From health foods like chia seeds to goji berries to acai, kale, quinoa & so forth, various ingredients continue to gain popularity. One that I never would have imagined to make the cut is chickpea flour a.k.a. gram flour a.k.a. besan. Being a staple in every Indian household, I guess I used to take it for granted & never even considered using it. Looking back, that’s probably due to the way chickpea flour is found in Indian cooking. For example, it’s often used in deep-fried snacks (pakoras & bhujias), sweets (ladoos & halwa), gravies (khadi) and steamed snacks (dhoklas). I’m sure I’m in the minority, but these dishes just don’t do it for me at all.
While most of these dishes provide little nutrition, that’s more due to the cooking style & amount of oil used during preparation.

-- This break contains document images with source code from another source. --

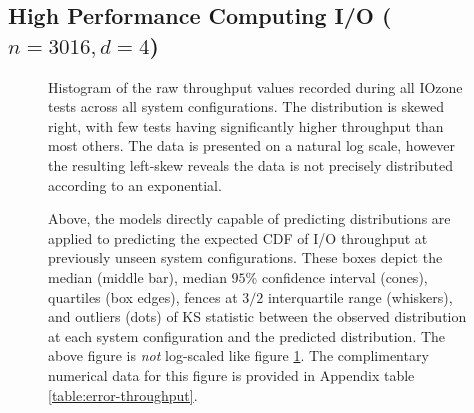 \documentclass[smallextended,final]{svjour3}       %
\begin{document}
\subsection{High Performance Computing I/O ($n = 3016, d = 4$)}

\begin{figure}
  \centering
  \caption{Histogram of the raw throughput values recorded during all
    IOzone tests across all system configurations. The distribution is
    skewed right, with few tests having significantly higher
    throughput than most others. The data is presented on a natural
    log scale, however the resulting left-skew reveals the data is not
    precisely distributed according to an exponential.}
  \label{fig:hist-throughput}
\end{figure}

\begin{figure}
  \centering
  \caption{Above, the models directly capable of predicting
    distributions are applied to predicting the expected CDF of I/O
    throughput at previously unseen system configurations. These
    boxes depict the median (middle bar), median $95\%$ confidence
    interval (cones), quartiles (box edges), fences at $3/2$
    interquartile range (whiskers), and outliers (dots) of KS
    statistic between the observed distribution at each system
    configuration and the predicted distribution. The above figure is
    \textit{not} log-scaled like figure \ref{fig:hist-throughput}. The
    complimentary numerical data for this figure is provided in
    Appendix table \ref{table:error-throughput}.}
  \label{fig:error-throughput}
\end{figure}
\end{document}
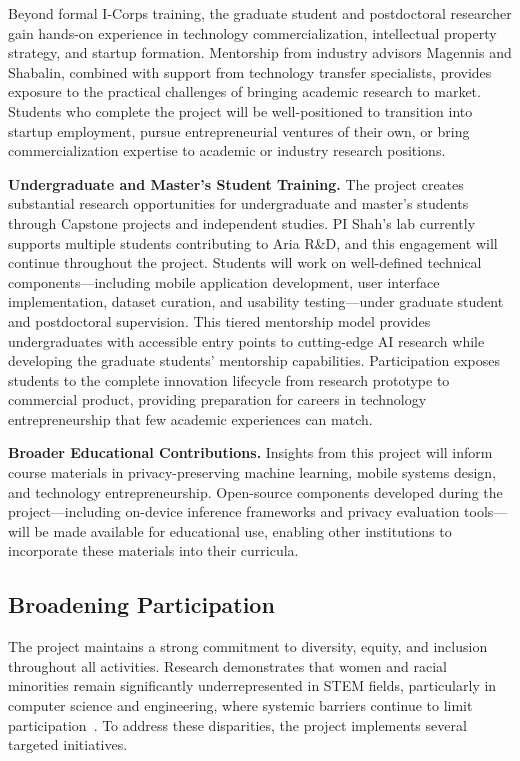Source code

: \documentclass[11pt]{article}
\begin{document}
Beyond formal I-Corps training, the graduate student and postdoctoral researcher gain hands-on experience in technology 
commercialization, intellectual property strategy, and startup formation. 
Mentorship from industry advisors Magennis and Shabalin, combined with support from technology transfer specialists, 
provides exposure to the practical challenges of bringing academic research to 
market. Students who complete the project will be well-positioned to transition 
into startup employment, pursue entrepreneurial ventures of their own, or bring 
commercialization expertise to academic or industry research positions.

\textbf{Undergraduate and Master's Student Training.}
The project creates substantial research opportunities for undergraduate and master's students through Capstone projects and independent studies. PI Shah's lab currently supports multiple students contributing to Aria R\&D, and this engagement will continue throughout the project. Students will work on well-defined technical components---including mobile application development, user interface implementation, dataset curation, and usability testing---under graduate student and postdoctoral supervision. This tiered mentorship model provides undergraduates with accessible entry points to cutting-edge AI research while developing the graduate students' mentorship capabilities. Participation exposes students to the complete innovation lifecycle from research prototype to commercial product, providing preparation for careers in technology entrepreneurship that few academic experiences can match.

\textbf{Broader Educational Contributions.}
Insights from this project will inform course materials in privacy-preserving 
machine learning, mobile systems design, and technology entrepreneurship. Open-source components developed 
during the project---including on-device inference frameworks and privacy 
evaluation tools---will be made available for educational use, enabling other 
institutions to incorporate these materials into their curricula.

\vspace*{-8pt}
\subsection{Broadening Participation}
\vspace*{-8pt}
The project maintains a strong commitment to diversity, equity, and inclusion 
throughout all activities. Research demonstrates that women and racial minorities 
remain significantly underrepresented in STEM fields, particularly in computer 
science and engineering, where systemic barriers continue to limit 
participation~\cite{rincon2023inclusion}. To address these disparities, the 
project implements several targeted initiatives.
\end{document}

Chickpea flour, however, racks in some stellar benefits including:
- More protein than wheat-based flour: ½ cup contains 10g protein compared to 6g in white flour
- Various nutrients including manganese, iron, izinc, phosphorus , calcium, B vitamins and folate
- 5g dietary fiber per ½ cup serving
I enjoyed it a few Sundays ago for breakfast in the form of crepes. Between you and me, I intended to make pancakes but they turned out thinner than I hoped ;). Crepes, pancakes- they still tasted super!
I’ve recently started to embrace chickpea flour in savoury form as it’s used in France: Socca Flatbread. From pesto to marinara sauce, guac & hummus, socca flatbread pairs well with just about anything. Personally I love it best with hummus…chickpea overload much? Nahhh!
My recipe below incorporates nutritional yeast to add a cheesy flavor but if you aren’t vegan or sensitive to dairy (or if you just love the real deal), go ahead and replace it with cheese.
Now how about that recipe:
- 1 cup chickpea flour (besan)
- 2 heaped tablespoons nutritional yeast
- 2 tablespoons finely chopped onion
- 1 tablespoon finely chopped basil
- 1 cup water, warm or room temperature
- Salt to taste
- In a bowl, mix together the chickpea flour, nutritional yeast, onion, basil & salt.
- Add the water & whisk to combine into a smooth, lump-free batter.
- Coat a flat skillet with cooking spray (or oil) & place over medium heat. Drop a ladle full of the batter onto the skillet. Swirl skillet to evenly coat.
- Reduce heat & cook for 2-3 minutes. Flip & cook for another 2-3 minutes, until golden brown.
- Repeat steps 3 & 4 with remaining batter
- i) If you aren't vegan or sensitive to dairy, you can replace nutritional yeast with cheese.
- ii) For extra protein, replace some of the water with egg whites.
Is there any food you eat now that you once turned your nose up at?